These privileges were confirmed and extended by two further bulls,
Milites Templi
, issued by Pope Celestine II in 1144, and
Militia Dei
issued by Pope Eugenius III in 1145, which taken together with
Omne Datum Optimum
put the Templars beyond reproach and formed the foundation for their future wealth and success. It was also under Eugenius III that the Templars were granted the right to wear their famous habit of a red cross over a white tunic, symbolising their readiness to suffer martyrdom in the defence of the Holy Land.

Yet for all the powerful backing the Templars received from the West, it comes as a surprise that there is so little on record to show for their activities in Outremer for the first three decades after their founding in 1119. This is in contrast to their evident importance in the Iberian peninsula.

In Spain King Alfonso I of Aragon had reconquered large territories from the Muslims and was attracted to the concept of military orders as a means to safeguard them. When he died childless in 1134 he willed his entire kingdom to the Templars, the Hospitallers and the Church of the Holy Sepulchre in equal measures. But though the will was contested and adjusted, a settlement was reached with the Templars in 1143 which gave them six major castles in Aragon, a tenth of royal revenues and a fifth of any lands in future conquered from the Muslims, turning the Templars into a major force in the Reconquista against the forces of Islam. The Templars were the first; the Hospitallers followed them into the Iberian peninsula around 1150.

Christian rulers of the Iberian peninsula could call on greater numbers of local Christian troops than their counterparts in Outremer where so much of the population had been converted to Islam or driven out by Muslims. And so the Templars played a less significant role in battle than in the Middle East. Instead the principal task of the Templars
was to build castles along the frontiers to prevent Muslim incursions. The responsibility for defending Aragon and Catalonia rested largely on the Templars and the Hospitallers, but in the centre of the peninsula the kings of Castille and Leon relied on home-grown military orders established for the most part during the third quarter of the twelfth century. Nevertheless the Templars exercised considerable influence on these Spanish orders which had been founded in direct imitation of their own order. The kings of Castile and Leon also entrusted the Templars with the overlordship of great tracts of underpopulated territory that fell to the Reconquista.
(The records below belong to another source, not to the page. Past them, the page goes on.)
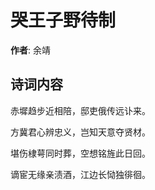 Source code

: # 哭王子野待制

**作者**: 余靖

## 诗词内容

赤墀趋步近相陪，邸吏俄传远讣来。

方冀君心辨忠义，岂知天意夺贤材。

堪伤棣萼同时葬，空想铭旌此日回。

谪宦无缘亲渍酒，江边长恸独徘徊。

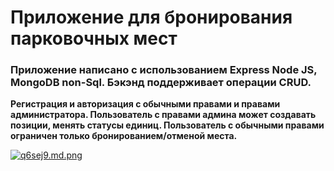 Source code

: # Приложение для бронирования парковочных мест

### Приложение написано с использованием Express Node JS, MongoDB non-Sql. Бэкэнд поддерживает операции CRUD.

**Регистрация и авторизация с обычными правами и правами администратора. Пользователь с правами админа может создавать позиции, менять статусы единиц. Пользователь с обычными правами ограничен только бронированием/отменой места.**


[![q6sej9.md.png](https://iili.io/q6sej9.md.png)](https://freeimage.host/i/q6sej9)
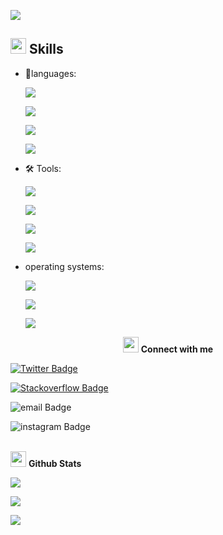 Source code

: 
![](https://komarev.com/ghpvc/?username=mrproblem04&color=blueviolet)

## <img src="https://media2.giphy.com/media/QssGEmpkyEOhBCb7e1/giphy.gif?cid=ecf05e47a0n3gi1bfqntqmob8g9aid1oyj2wr3ds3mg700bl&rid=giphy.gif" width ="25"><b> Skills</b>

- 📖languages:

    ![](https://img.shields.io/badge/Code-Python-informational?style=flat&logo=python&logoColor=yellow&color=2bbc8a)

    ![](https://img.shields.io/badge/Code-Javascript-informational?style=flat&logo=javascript&logoColor=yellow&color=2bbc8a)

    ![](https://img.shields.io/badge/Code-HTML-informational?style=flat&logo=html5&logoColor=orange&color=2bbc8a)

    ![](https://img.shields.io/badge/Code-CSS-informational?style=flat&logo=css3&logoColor=blue&color=2bbc8a)

- 🛠️ Tools:

    ![](https://img.shields.io/badge/Tools-Git-informational?style=flat&logo=git&logoColor=red&color=2bbc8a)

    ![](https://img.shields.io/badge/Tools-Github-informational?style=flat&logo=github&logoColor=white&color=2bbc8a)

    ![](https://img.shields.io/badge/Tools-Visual_Studio_Code-informational?style=flat&logo=visual-studio-code&logoColor=blue&color=2bbc8a)

 
    ![](https://img.shields.io/badge/Tools-Blender-informational?style=flat&logo=blender&logoColor=white&color=2bbc8a)

- operating systems:

    ![](https://img.shields.io/badge/OS-Linux-informational?style=flat&logo=linux&logoColor=white&color=2bbc8a)

    ![](https://img.shields.io/badge/OS-Windows-informational?style=flat&logo=windows&logoColor=blue&color=2bbc8a)

    ![](https://img.shields.io/badge/OS-Android-informational?style=flat&logo=android&logoColor=green&color=2bbc8a)

<p align="center">
<img src="https://media.giphy.com/media/3o7TKSjRrfIPjeiVy0/giphy.gif" width="25"> <b>Connect with me</b>

<div a;ign="center">

<!-- [![Linkedin Badge](https://img.shields.io/badge/-mrproblem04-blue?style=flat-square&logo=Linkedin&logoColor=white&link=https://www.linkedin.com/in/mrproblem04/)](https://www.linkedin.com/in/mrproblem04/) -->


[![Twitter Badge](https://img.shields.io/badge/-mrproblem04-inactive?style=plastic&logo=twitter&logoColor=white&link=https://twitter.com/mr_problem0403/)](https://twitter.com/mr_problem0403/)

[![Stackoverflow Badge](https://img.shields.io/badge/-mrproblem04-blue?style=plastic&logo=stackoverflow&logoColor=white&link=https://stackoverflow.com/users/20147598/problem/)](https://stackoverflow.com/users/20147598/problem)

![email Badge](https://img.shields.io/badge/-mrproblem04-blueviolet?style=plastic&logo=gmail&logoColor=orange&link=mailto&to:mr_problem.dipak@proton.me)

![instagram Badge](https://img.shields.io/badge/-mrproblem04-orange?style=plastic&logo=instagram&logoColor=black&link=https://www.instagram.com/mr_problem._04/)
</div>
</p>

<p>
<br>
<img src="https://media.giphy.com/media/iY8CRBdQXODJSCERIr/giphy.gif" width="25"> <b>Github Stats</b>

![](https://github-readme-stats.vercel.app/api?username=mrproblem04&show_icons=true&theme=radical)

![](https://github-readme-stats.vercel.app/api/top-langs/?username=mrproblem04&theme=radical)

![](https://github-readme-streak-stats.herokuapp.com/?user=mrproblem04&theme=radical)

</p>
The Templars played a similar role in the west of the Iberian peninsula where in the struggle against the Muslims a new nation was emerging, the independent kingdom of Portugal. The Templars’ commitment to the cause of the crusade against Islam made them perfect allies; at no cost to existing Portuguese resources they were given anticipatory grants, so that as the frontier was extended against the Muslims during the 1130s and 1140s the Templars acquired a share in newly recovered lands and were given control of border castles.
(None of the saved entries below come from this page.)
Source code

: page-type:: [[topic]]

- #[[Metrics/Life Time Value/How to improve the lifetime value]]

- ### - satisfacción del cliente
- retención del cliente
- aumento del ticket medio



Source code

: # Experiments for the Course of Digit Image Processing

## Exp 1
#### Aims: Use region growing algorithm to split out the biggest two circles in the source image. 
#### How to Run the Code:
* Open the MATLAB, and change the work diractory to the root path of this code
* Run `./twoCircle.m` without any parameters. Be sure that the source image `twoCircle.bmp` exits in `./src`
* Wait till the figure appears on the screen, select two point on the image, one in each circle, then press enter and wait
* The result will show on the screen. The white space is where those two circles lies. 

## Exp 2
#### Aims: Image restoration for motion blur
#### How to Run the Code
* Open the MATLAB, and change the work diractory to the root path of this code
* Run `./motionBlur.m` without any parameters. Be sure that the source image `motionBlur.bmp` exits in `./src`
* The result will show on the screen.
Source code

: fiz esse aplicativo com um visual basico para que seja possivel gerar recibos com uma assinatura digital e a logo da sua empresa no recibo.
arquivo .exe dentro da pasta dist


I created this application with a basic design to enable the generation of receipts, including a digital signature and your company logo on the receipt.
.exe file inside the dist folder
Yet in Outremer, where the availability of local Christian troops was more limited than in Iberia, meaning that the military orders might have found a greater battle role, the Templars are reported in medieval sources to have been involved in only three military engagements between 1119 and the arrival of the Second Crusade in 1148. They were at a failed siege of Damascus in 1129, they took part in a campaign to defend an eastern outpost of the County of Tripoli which met with defeat in 1137, and they were worsted in a skirmish at Hebron in 1139. The Templars did take over responsibility for guarding the passes into Antioch from Asia Minor through the Amanus mountains where they were put in charge of Baghras castle in about 1136. Otherwise the surviving record is silent on the early decades of the Templars in the East, though the mystery is probably explained by the loss and destruction of sources than by a lack of Templar activity. Certainly a section of opinion in the West was convinced, according to the chronicler Richard of Poitou, a monk of Cluny writing in 1153, that the Franks would long since have lost Jerusalem had it not been for the Templars.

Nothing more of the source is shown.